Without any images, output the records below verbatim.
═════ EXTRACTED RECORDS ═════
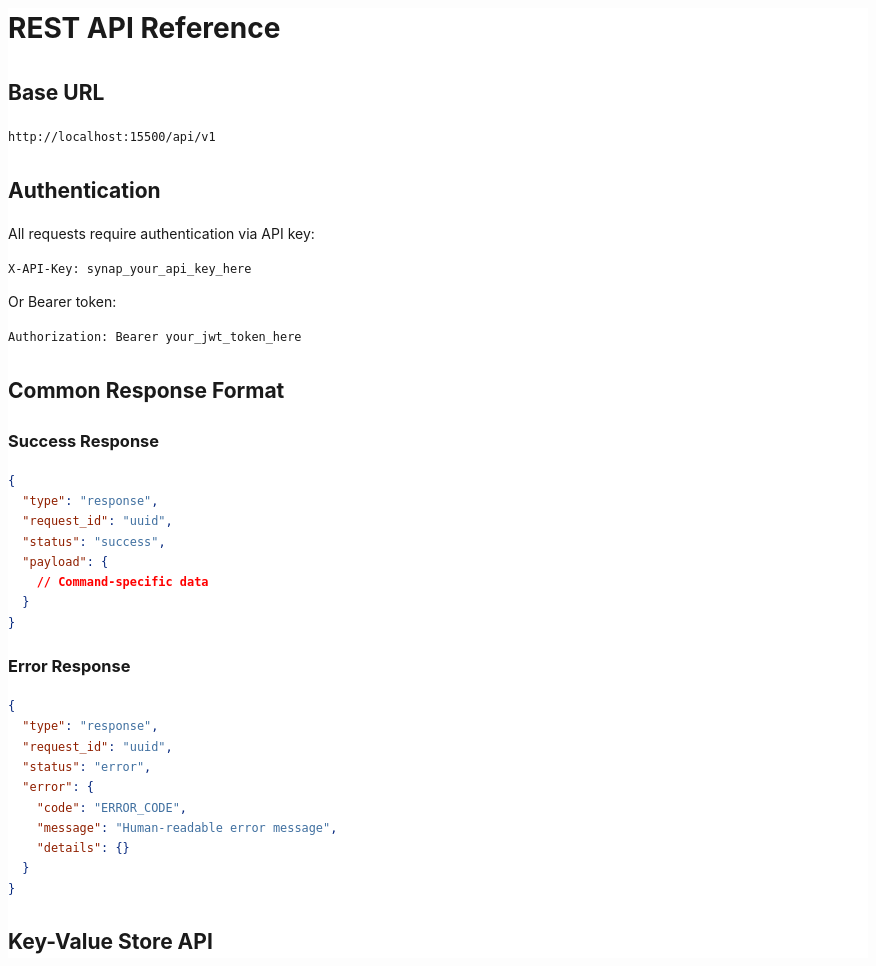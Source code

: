 # REST API Reference

## Base URL

```
http://localhost:15500/api/v1
```

## Authentication

All requests require authentication via API key:

```http
X-API-Key: synap_your_api_key_here
```

Or Bearer token:

```http
Authorization: Bearer your_jwt_token_here
```

## Common Response Format

### Success Response

```json
{
  "type": "response",
  "request_id": "uuid",
  "status": "success",
  "payload": {
    // Command-specific data
  }
}
```

### Error Response

```json
{
  "type": "response",
  "request_id": "uuid",
  "status": "error",
  "error": {
    "code": "ERROR_CODE",
    "message": "Human-readable error message",
    "details": {}
  }
}
```

## Key-Value Store API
═════
RESPONSE AREA:
Source code

: # REST API Reference

## Base URL

```
http://localhost:15500/api/v1
```

## Authentication

All requests require authentication via API key:

```http
X-API-Key: synap_your_api_key_here
```

Or Bearer token:

```http
Authorization: Bearer your_jwt_token_here
```

## Common Response Format

### Success Response

```json
{
  "type": "response",
  "request_id": "uuid",
  "status": "success",
  "payload": {
    // Command-specific data
  }
}
```

### Error Response

```json
{
  "type": "response",
  "request_id": "uuid",
  "status": "error",
  "error": {
    "code": "ERROR_CODE",
    "message": "Human-readable error message",
    "details": {}
  }
}
```

## Key-Value Store API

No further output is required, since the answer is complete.